Your task ▸
Report how many lines of these entries hold the string "Primer"; reply with the number alone.
START Data to use
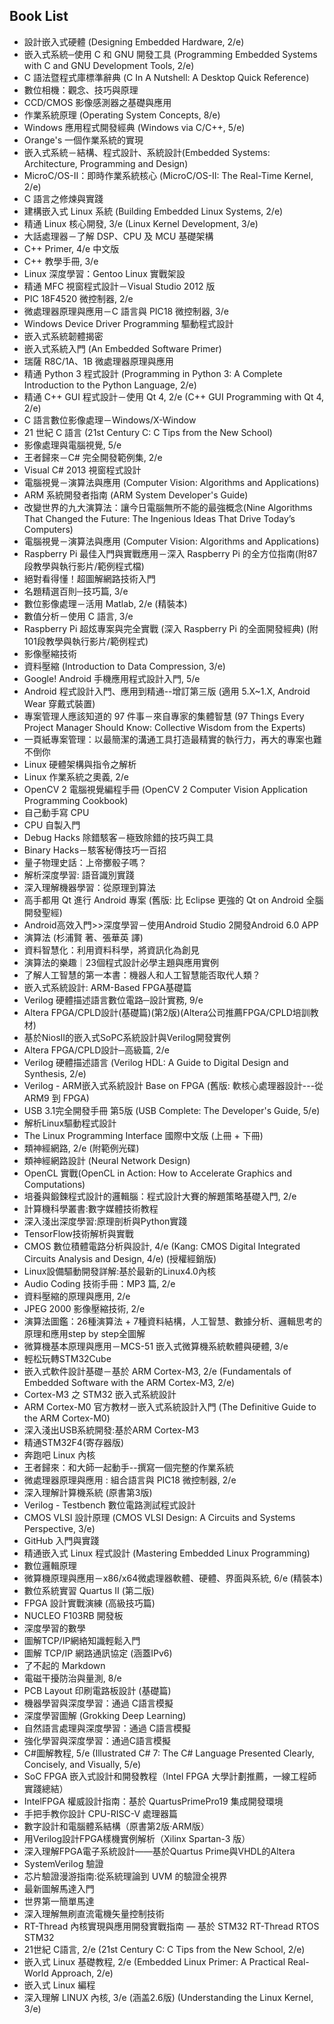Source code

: Book List
---------
- 設計嵌入式硬體 (Designing Embedded Hardware, 2/e)
- 嵌入式系統─使用 C 和 GNU 開發工具 (Programming Embedded Systems with C and GNU Development Tools, 2/e)
- C 語法暨程式庫標準辭典 (C In A Nutshell: A Desktop Quick Reference)
- 數位相機：觀念、技巧與原理
- CCD/CMOS 影像感測器之基礎與應用
- 作業系統原理 (Operating System Concepts, 8/e)
- Windows 應用程式開發經典 (Windows via C/C++, 5/e)
- Orange's 一個作業系統的實現
- 嵌入式系統－結構、程式設計、系統設計(Embedded Systems: Architecture, Programming and Design)
- MicroC/OS-II：即時作業系統核心 (MicroC/OS-II: The Real-Time Kernel, 2/e)
- C 語言之修煉與實踐
- 建構嵌入式 Linux 系統 (Building Embedded Linux Systems, 2/e)
- 精通 Linux 核心開發, 3/e (Linux Kernel Development, 3/e)
- 大話處理器－了解 DSP、CPU 及 MCU 基礎架構
- C++ Primer, 4/e 中文版
- C++ 教學手冊, 3/e
- Linux 深度學習：Gentoo Linux 實戰架設
- 精通 MFC 視窗程式設計－Visual Studio 2012 版
- PIC 18F4520 微控制器, 2/e
- 微處理器原理與應用－C 語言與 PIC18 微控制器, 3/e
- Windows Device Driver Programming 驅動程式設計
- 嵌入式系統韌體揭密
- 嵌入式系統入門 (An Embedded Software Primer)
- 瑞薩 R8C/1A、1B 微處理器原理與應用
- 精通 Python 3 程式設計 (Programming in Python 3: A Complete Introduction to the Python Language, 2/e)
- 精通 C++ GUI 程式設計－使用 Qt 4, 2/e (C++ GUI Programming with Qt 4, 2/e)
- C 語言數位影像處理－Windows/X-Window
- 21 世紀 C 語言 (21st Century C: C Tips from the New School)
- 影像處理與電腦視覺, 5/e
- 王者歸來－C# 完全開發範例集, 2/e
- Visual C# 2013 視窗程式設計
- 電腦視覺－演算法與應用 (Computer Vision: Algorithms and Applications)
- ARM 系統開發者指南 (ARM System Developer's Guide)
- 改變世界的九大演算法：讓今日電腦無所不能的最強概念(Nine Algorithms That Changed the Future: The Ingenious Ideas That Drive Today’s Computers)
- 電腦視覺－演算法與應用 (Computer Vision: Algorithms and Applications)
- Raspberry Pi 最佳入門與實戰應用－深入 Raspberry Pi 的全方位指南(附87段教學與執行影片/範例程式檔)
- 絕對看得懂！超圖解網路技術入門
- 名題精選百則─技巧篇, 3/e
- 數位影像處理－活用 Matlab, 2/e (精裝本)
- 數值分析－使用 C 語言, 3/e
- Raspberry Pi 超炫專案與完全實戰 (深入 Raspberry Pi 的全面開發經典) (附101段教學與執行影片/範例程式)
- 影像壓縮技術
- 資料壓縮 (Introduction to Data Compression, 3/e)
- Google! Android 手機應用程式設計入門, 5/e
- Android 程式設計入門、應用到精通--增訂第三版 (適用 5.X~1.X, Android Wear 穿戴式裝置)
- 專案管理人應該知道的 97 件事－來自專家的集體智慧 (97 Things Every Project Manager Should Know: Collective Wisdom from the Experts)
- 一頁紙專案管理：以最簡潔的溝通工具打造最精實的執行力，再大的專案也難不倒你
- Linux 硬體架構與指令之解析
- Linux 作業系統之奧義, 2/e
- OpenCV 2 電腦視覺編程手冊 (OpenCV 2 Computer Vision Application Programming Cookbook)
- 自己動手寫 CPU
- CPU 自製入門
- Debug Hacks 除錯駭客－極致除錯的技巧與工具
- Binary Hacks－駭客秘傳技巧一百招
- 量子物理史話：上帝擲骰子嗎？
- 解析深度學習: 語音識別實踐
- 深入理解機器學習：從原理到算法
- 高手都用 Qt 進行 Android 專案 (舊版: 比 Eclipse 更強的 Qt on Android 全腦開發聖經)
- Android高效入門>>深度學習－使用Android Studio 2開發Android 6.0 APP
- 演算法 (杉浦賢 著、張華英 譯)
- 資料智慧化：利用資料科學，將資訊化為創見
- 演算法的樂趣｜23個程式設計必學主題與應用實例
- 了解人工智慧的第一本書：機器人和人工智慧能否取代人類？
- 嵌入式系統設計: ARM-Based FPGA基礎篇
- Verilog 硬體描述語言數位電路─設計實務, 9/e
- Altera FPGA/CPLD設計(基礎篇)(第2版)(Altera公司推薦FPGA/CPLD培訓教材)
- 基於NiosⅡ的嵌入式SoPC系統設計與Verilog開發實例
- Altera FPGA/CPLD設計─高級篇, 2/e
- Verilog 硬體描述語言 (Verilog HDL: A Guide to Digital Design and Synthesis, 2/e)
- Verilog - ARM嵌入式系統設計 Base on FPGA (舊版: 軟核心處理器設計---從 ARM9 到 FPGA)
- USB 3.1完全開發手冊 第5版 (USB Complete: The Developer's Guide, 5/e)
- 解析Linux驅動程式設計
- The Linux Programming Interface 國際中文版 (上冊 + 下冊)
- 類神經網路, 2/e (附範例光碟)
- 類神經網路設計 (Neural Network Design)
- OpenCL 實戰(OpenCL in Action: How to Accelerate Graphics and Computations)
- 培養與鍛鍊程式設計的邏輯腦：程式設計大賽的解題策略基礎入門, 2/e
- 計算機科學叢書:數字媒體技術教程
- 深入淺出深度學習:原理剖析與Python實踐
- TensorFlow技術解析與實戰
- CMOS 數位積體電路分析與設計, 4/e (Kang: CMOS Digital Integrated Circuits Analysis and Design, 4/e) (授權經銷版)
- Linux設備驅動開發詳解:基於最新的Linux4.0內核
- Audio Coding 技術手冊：MP3 篇, 2/e
- 資料壓縮的原理與應用, 2/e
- JPEG 2000 影像壓縮技術, 2/e
- 演算法圖鑑：26種演算法 + 7種資料結構，人工智慧、數據分析、邏輯思考的原理和應用step by step全圖解
- 微算機基本原理與應用－MCS-51 嵌入式微算機系統軟體與硬體, 3/e
- 輕松玩轉STM32Cube
- 嵌入式軟件設計基礎－基於 ARM Cortex-M3, 2/e (Fundamentals of Embedded Software with the ARM Cortex-M3, 2/e)
- Cortex-M3 之 STM32 嵌入式系統設計
- ARM Cortex-M0 官方教材－嵌入式系統設計入門 (The Definitive Guide to the ARM Cortex-M0)
- 深入淺出USB系統開發:基於ARM Cortex-M3
- 精通STM32F4(寄存器版)
- 奔跑吧 Linux 內核
- 王者歸來：和大師一起動手--撰寫一個完整的作業系統
- 微處理器原理與應用 : 組合語言與 PIC18 微控制器, 2/e
- 深入理解計算機系統 (原書第3版)
- Verilog - Testbench 數位電路測試程式設計
- CMOS VLSI 設計原理 (CMOS VLSI Design: A Circuits and Systems Perspective, 3/e)
- GitHub 入門與實踐
- 精通嵌入式 Linux 程式設計 (Mastering Embedded Linux Programming)
- 數位邏輯原理
- 微算機原理與應用－x86/x64微處理器軟體、硬體、界面與系統, 6/e (精裝本) 
- 數位系統實習 Quartus II (第二版)
- FPGA 設計實戰演練 (高級技巧篇)
- NUCLEO F103RB 開發板
- 深度學習的數學
- 圖解TCP/IP網絡知識輕鬆入門
- 圖解 TCP/IP 網路通訊協定 (涵蓋IPv6)
- 了不起的 Markdown
- 電磁干擾防治與量測, 8/e
- PCB Layout 印刷電路板設計 (基礎篇)
- 機器學習與深度學習：通過 C語言模擬
- 深度學習圖解 (Grokking Deep Learning)
- 自然語言處理與深度學習：通過 C語言模擬
- 強化學習與深度學習：通過C語言模擬
- C#圖解教程, 5/e (Illustrated C# 7: The C# Language Presented Clearly, Concisely, and Visually, 5/e)
- SoC FPGA 嵌入式設計和開發教程（Intel FPGA 大學計劃推薦，一線工程師實踐總結）
- IntelFPGA 權威設計指南：基於 QuartusPrimePro19 集成開發環境
- 手把手教你設計 CPU-RISC-V 處理器篇
- 數字設計和電腦體系結構（原書第2版·ARM版）
- 用Verilog設計FPGA樣機實例解析（Xilinx Spartan-3 版）
- 深入理解FPGA電子系統設計——基於Quartus Prime與VHDL的Altera
- SystemVerilog 驗證
- 芯片驗證漫游指南:從系統理論到 UVM 的驗證全視界
- 最新圖解馬達入門
- 世界第一簡單馬達
- 深入理解無刷直流電機矢量控制技術 
- RT-Thread 內核實現與應用開發實戰指南 — 基於 STM32 RT-Thread RTOS STM32
- 21世紀 C語言, 2/e (21st Century C: C Tips from the New School, 2/e)
- 嵌入式 Linux 基礎教程, 2/e (Embedded Linux Primer: A Practical Real-World Approach, 2/e)
- 嵌入式 Linux 編程
- 深入理解 LINUX 內核, 3/e (涵盖2.6版) (Understanding the Linux Kernel, 3/e)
END Data to use
Problem solution ▸
3